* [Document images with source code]
===

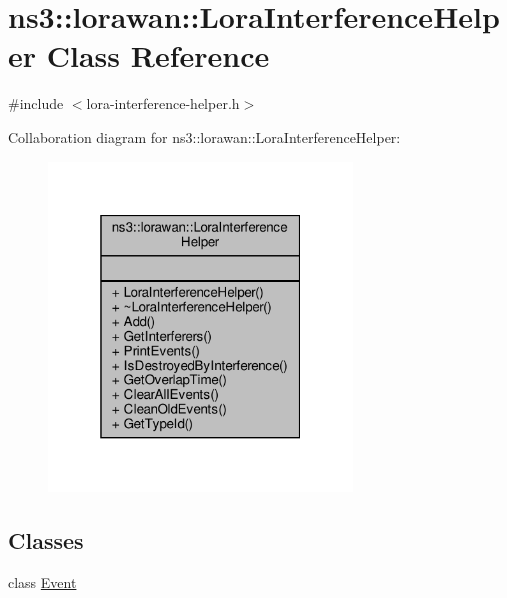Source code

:\hypertarget{classns3_1_1lorawan_1_1LoraInterferenceHelper}{}\section{ns3\+:\+:lorawan\+:\+:Lora\+Interference\+Helper Class Reference}
\label{classns3_1_1lorawan_1_1LoraInterferenceHelper}


{\ttfamily \#include $<$lora-\/interference-\/helper.\+h$>$}



Collaboration diagram for ns3\+:\+:lorawan\+:\+:Lora\+Interference\+Helper\+:
\nopagebreak
\begin{figure}[H]
\begin{center}
\leavevmode
\includegraphics[width=229pt]{classns3_1_1lorawan_1_1LoraInterferenceHelper__coll__graph}
\end{center}
\end{figure}
\subsection*{Classes}
\begin{DoxyCompactItemize}
\item 
class \hyperlink{classns3_1_1lorawan_1_1LoraInterferenceHelper_1_1Event}{Event}
\end{DoxyCompactItemize}
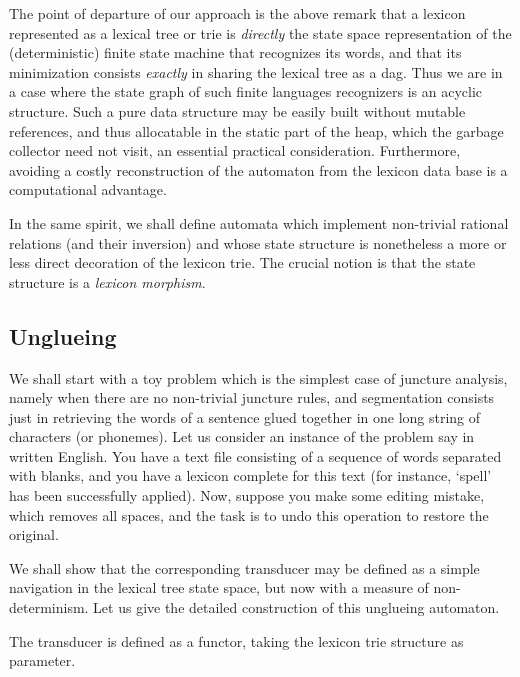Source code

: The point of departure of our approach is the above remark that a lexicon 
represented as a lexical tree or trie is {\sl directly} the state space 
representation of the (deterministic) finite state machine that recognizes 
its words, and that its minimization consists {\sl exactly} in sharing
the lexical tree as a dag. Thus we are in a case where the state graph 
of such finite languages recognizers is an acyclic structure. Such
a pure data structure may be easily built without mutable references, and thus
allocatable in the static part of the heap, which the garbage collector need
not visit, an essential practical consideration. Furthermore, avoiding 
a costly reconstruction of the automaton from the lexicon data base is a 
computational advantage.

In the same spirit, we shall define automata which implement non-trivial 
rational relations (and their inversion) and whose state structure is 
nonetheless a more or less direct decoration of the lexicon trie. The crucial
notion is that the state structure is a {\sl lexicon morphism}.

\subsection{Unglueing}

We shall start with a toy problem which is the simplest case of juncture
analy\-sis, namely when there are no non-trivial juncture rules, and 
segmentation consists just in retrieving the words of a sentence
glued together in one long string of characters (or phonemes). 
Let us consider an instance of
the problem say in written English. You have a text file
consisting of a sequence of words separated with blanks, and you have
a lexicon complete for this text (for instance, `spell' has been successfully
applied). Now, suppose you make some editing mistake, which removes all
spaces, and the task is to undo this operation to restore the original.

We shall show that the corresponding transducer may be defined as a simple
navigation in the lexical tree state space, but now with a measure of
non-determinism. Let us give the detailed construction of this unglueing
automaton. 

The transducer is defined as a functor, taking the lexicon trie structure
as parameter.

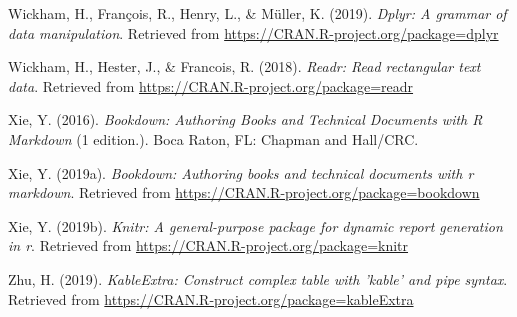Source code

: \documentclass[doc,floatsintext]{apa6}
\begin{document}
\hypertarget{ref-R-dplyr}{}
Wickham, H., François, R., Henry, L., \& Müller, K. (2019). \emph{Dplyr:
A grammar of data manipulation}. Retrieved from
\url{https://CRAN.R-project.org/package=dplyr}

\hypertarget{ref-R-readr}{}
Wickham, H., Hester, J., \& Francois, R. (2018). \emph{Readr: Read
rectangular text data}. Retrieved from
\url{https://CRAN.R-project.org/package=readr}

\hypertarget{ref-xieBookdownAuthoringBooks2016}{}
Xie, Y. (2016). \emph{Bookdown: Authoring Books and Technical Documents
with R Markdown} (1 edition.). Boca Raton, FL: Chapman and Hall/CRC.

\hypertarget{ref-R-bookdown}{}
Xie, Y. (2019a). \emph{Bookdown: Authoring books and technical documents
with r markdown}. Retrieved from
\url{https://CRAN.R-project.org/package=bookdown}

\hypertarget{ref-R-knitr}{}
Xie, Y. (2019b). \emph{Knitr: A general-purpose package for dynamic
report generation in r}. Retrieved from
\url{https://CRAN.R-project.org/package=knitr}

\hypertarget{ref-R-kableExtra}{}
Zhu, H. (2019). \emph{KableExtra: Construct complex table with 'kable'
and pipe syntax}. Retrieved from
\url{https://CRAN.R-project.org/package=kableExtra}

\endgroup
\end{document}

===

* [Problem statement] Give every line of the records above again, exactly, and omit the pictures.

* [Your solution]
Source code

:\hypertarget{classns3_1_1lorawan_1_1LoraInterferenceHelper}{}\section{ns3\+:\+:lorawan\+:\+:Lora\+Interference\+Helper Class Reference}
\label{classns3_1_1lorawan_1_1LoraInterferenceHelper}


{\ttfamily \#include $<$lora-\/interference-\/helper.\+h$>$}



Collaboration diagram for ns3\+:\+:lorawan\+:\+:Lora\+Interference\+Helper\+:
\nopagebreak
\begin{figure}[H]
\begin{center}
\leavevmode
\includegraphics[width=229pt]{classns3_1_1lorawan_1_1LoraInterferenceHelper__coll__graph}
\end{center}
\end{figure}
\subsection*{Classes}
\begin{DoxyCompactItemize}
\item 
class \hyperlink{classns3_1_1lorawan_1_1LoraInterferenceHelper_1_1Event}{Event}
\end{DoxyCompactItemize}
Source code

: The point of departure of our approach is the above remark that a lexicon 
represented as a lexical tree or trie is {\sl directly} the state space 
representation of the (deterministic) finite state machine that recognizes 
its words, and that its minimization consists {\sl exactly} in sharing
the lexical tree as a dag. Thus we are in a case where the state graph 
of such finite languages recognizers is an acyclic structure. Such
a pure data structure may be easily built without mutable references, and thus
allocatable in the static part of the heap, which the garbage collector need
not visit, an essential practical consideration. Furthermore, avoiding 
a costly reconstruction of the automaton from the lexicon data base is a 
computational advantage.

In the same spirit, we shall define automata which implement non-trivial 
rational relations (and their inversion) and whose state structure is 
nonetheless a more or less direct decoration of the lexicon trie. The crucial
notion is that the state structure is a {\sl lexicon morphism}.

\subsection{Unglueing}

We shall start with a toy problem which is the simplest case of juncture
analy\-sis, namely when there are no non-trivial juncture rules, and 
segmentation consists just in retrieving the words of a sentence
glued together in one long string of characters (or phonemes). 
Let us consider an instance of
the problem say in written English. You have a text file
consisting of a sequence of words separated with blanks, and you have
a lexicon complete for this text (for instance, `spell' has been successfully
applied). Now, suppose you make some editing mistake, which removes all
spaces, and the task is to undo this operation to restore the original.

We shall show that the corresponding transducer may be defined as a simple
navigation in the lexical tree state space, but now with a measure of
non-determinism. Let us give the detailed construction of this unglueing
automaton. 

The transducer is defined as a functor, taking the lexicon trie structure
as parameter.

Source code

: \documentclass[doc,floatsintext]{apa6}
\begin{document}
\hypertarget{ref-R-dplyr}{}
Wickham, H., François, R., Henry, L., \& Müller, K. (2019). \emph{Dplyr:
A grammar of data manipulation}. Retrieved from
\url{https://CRAN.R-project.org/package=dplyr}

\hypertarget{ref-R-readr}{}
Wickham, H., Hester, J., \& Francois, R. (2018). \emph{Readr: Read
rectangular text data}. Retrieved from
\url{https://CRAN.R-project.org/package=readr}

\hypertarget{ref-xieBookdownAuthoringBooks2016}{}
Xie, Y. (2016). \emph{Bookdown: Authoring Books and Technical Documents
with R Markdown} (1 edition.). Boca Raton, FL: Chapman and Hall/CRC.

\hypertarget{ref-R-bookdown}{}
Xie, Y. (2019a). \emph{Bookdown: Authoring books and technical documents
with r markdown}. Retrieved from
\url{https://CRAN.R-project.org/package=bookdown}

\hypertarget{ref-R-knitr}{}
Xie, Y. (2019b). \emph{Knitr: A general-purpose package for dynamic
report generation in r}. Retrieved from
\url{https://CRAN.R-project.org/package=knitr}

\hypertarget{ref-R-kableExtra}{}
Zhu, H. (2019). \emph{KableExtra: Construct complex table with 'kable'
and pipe syntax}. Retrieved from
\url{https://CRAN.R-project.org/package=kableExtra}

\endgroup
\end{document}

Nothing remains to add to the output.